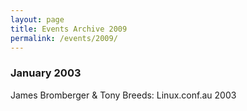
 ```yaml
---
layout: page
title: Events Archive 2009
permalink: /events/2009/
---
```


### **January 2003**
James Bromberger & Tony Breeds: Linux.conf.au 2003
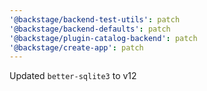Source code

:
 ```yaml
---
'@backstage/backend-test-utils': patch
'@backstage/backend-defaults': patch
'@backstage/plugin-catalog-backend': patch
'@backstage/create-app': patch
---
```


Updated `better-sqlite3` to v12
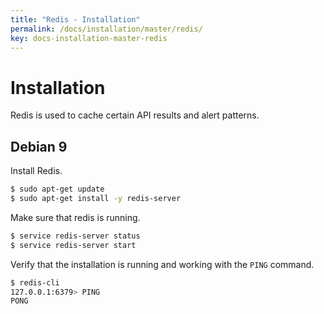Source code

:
 ```yaml
---
title: "Redis - Installation"
permalink: /docs/installation/master/redis/
key: docs-installation-master-redis
---
```


# Installation

Redis is used to cache certain API results and alert patterns.

## Debian 9

Install Redis.

```bash
$ sudo apt-get update
$ sudo apt-get install -y redis-server
```

Make sure that redis is running.

```bash
$ service redis-server status
$ service redis-server start
```

Verify that the installation is running and working with the `PING` command.

```bash
$ redis-cli 
127.0.0.1:6379> PING
PONG
```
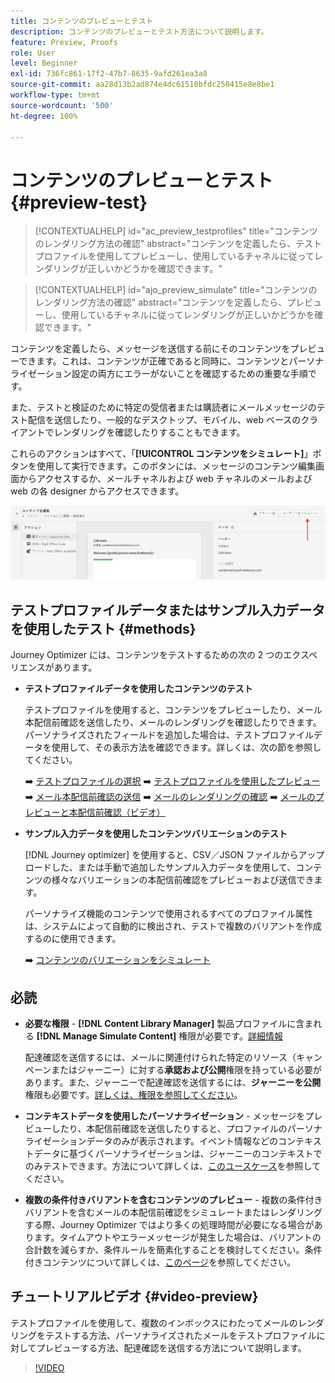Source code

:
 ```yaml
---
title: コンテンツのプレビューとテスト
description: コンテンツのプレビューとテスト方法について説明します。
feature: Preview, Proofs
role: User
level: Beginner
exl-id: 736fc861-17f2-47b7-8635-9afd261ea3a8
source-git-commit: aa28d13b2ad874e4dc61510bfdc250415e8e8be1
workflow-type: tm+mt
source-wordcount: '500'
ht-degree: 100%

---
```


# コンテンツのプレビューとテスト {#preview-test}

>[!CONTEXTUALHELP]
>id="ac_preview_testprofiles"
>title="コンテンツのレンダリング方法の確認"
>abstract="コンテンツを定義したら、テストプロファイルを使用してプレビューし、使用しているチャネルに従ってレンダリングが正しいかどうかを確認できます。"

>[!CONTEXTUALHELP]
>id="ajo_preview_simulate"
>title="コンテンツのレンダリング方法の確認"
>abstract="コンテンツを定義したら、プレビューし、使用しているチャネルに従ってレンダリングが正しいかどうかを確認できます。"

コンテンツを定義したら、メッセージを送信する前にそのコンテンツをプレビューできます。これは、コンテンツが正確であると同時に、コンテンツとパーソナライゼーション設定の両方にエラーがないことを確認するための重要な手順です。

また、テストと検証のために特定の受信者または購読者にメールメッセージのテスト配信を送信したり、一般的なデスクトップ、モバイル、web ベースのクライアントでレンダリングを確認したりすることもできます。

これらのアクションはすべて、「**[!UICONTROL コンテンツをシミュレート]**」ボタンを使用して実行できます。このボタンには、メッセージのコンテンツ編集画面からアクセスするか、メールチャネルおよび web チャネルのメールおよび web の各 designer からアクセスできます。

![](../email/assets/email-preview-button.png)

## テストプロファイルデータまたはサンプル入力データを使用したテスト {#methods}

Journey Optimizer には、コンテンツをテストするための次の 2 つのエクスペリエンスがあります。

* **テストプロファイルデータを使用したコンテンツのテスト**

  テストプロファイルを使用すると、コンテンツをプレビューしたり、メール本配信前確認を送信したり、メールのレンダリングを確認したりできます。パーソナライズされたフィールドを追加した場合は、テストプロファイルデータを使用して、その表示方法を確認できます。詳しくは、次の節を参照してください。

  ➡️ [テストプロファイルの選択](test-profiles.md)
➡️ [テストプロファイルを使用したプレビュー](preview.md)
➡️ [メール本配信前確認の送信](proofs.md)
➡️ [メールのレンダリングの確認](rendering.md)
➡️ [メールのプレビューと本配信前確認（ビデオ）](#video-preview)

* **サンプル入力データを使用したコンテンツバリエーションのテスト**

  [!DNL Journey optimizer] を使用すると、CSV／JSON ファイルからアップロードした、または手動で追加したサンプル入力データを使用して、コンテンツの様々なバリエーションの本配信前確認をプレビューおよび送信できます。

  パーソナライズ機能のコンテンツで使用されるすべてのプロファイル属性は、システムによって自動的に検出され、テストで複数のバリアントを作成するのに使用できます。

  ➡️ [コンテンツのバリエーションをシミュレート](../test-approve/simulate-sample-input.md)

## 必読

* **必要な権限** - **[!DNL Content Library Manager]** 製品プロファイルに含まれる **[!DNL Manage Simulate Content]** 権限が必要です。[詳細情報](../administration/ootb-product-profiles.md#content-library-manager)

  配達確認を送信するには、メールに関連付けられた特定のリソース（キャンペーンまたはジャーニー）に対する&#x200B;**承認および公開**&#x200B;権限を持っている必要があります。また、ジャーニーで配達確認を送信するには、**ジャーニーを公開**&#x200B;権限も必要です。[詳しくは、権限を参照してください](../administration/ootb-permissions.md)。

* **コンテキストデータを使用したパーソナライゼーション** - メッセージをプレビューしたり、本配信前確認を送信したりすると、プロファイルのパーソナライゼーションデータのみが表示されます。イベント情報などのコンテキストデータに基づくパーソナライゼーションは、ジャーニーのコンテキストでのみテストできます。方法について詳しくは、[このユースケース](../personalization/personalization-use-case.md)を参照してください。

* **複数の条件付きバリアントを含むコンテンツのプレビュー** - 複数の条件付きバリアントを含むメールの本配信前確認をシミュレートまたはレンダリングする際、Journey Optimizer ではより多くの処理時間が必要になる場合があります。タイムアウトやエラーメッセージが発生した場合は、バリアントの合計数を減らすか、条件ルールを簡素化することを検討してください。条件付きコンテンツについて詳しくは、[このページ](../personalization/dynamic-content.md)を参照してください。

## チュートリアルビデオ {#video-preview}

テストプロファイルを使用して、複数のインボックスにわたってメールのレンダリングをテストする方法、パーソナライズされたメールをテストプロファイルに対してプレビューする方法、配達確認を送信する方法について説明します。

>[!VIDEO](https://video.tv.adobe.com/v/3425026?quality=12)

============

◆ ABOUT THIS TASK: Using the listing above, locate the lines that hold "abstract" and copy each one.

◆ ANSWER TO THE PROBLEM:
>abstract="コンテンツを定義したら、テストプロファイルを使用してプレビューし、使用しているチャネルに従ってレンダリングが正しいかどうかを確認できます。"
>abstract="コンテンツを定義したら、プレビューし、使用しているチャネルに従ってレンダリングが正しいかどうかを確認できます。"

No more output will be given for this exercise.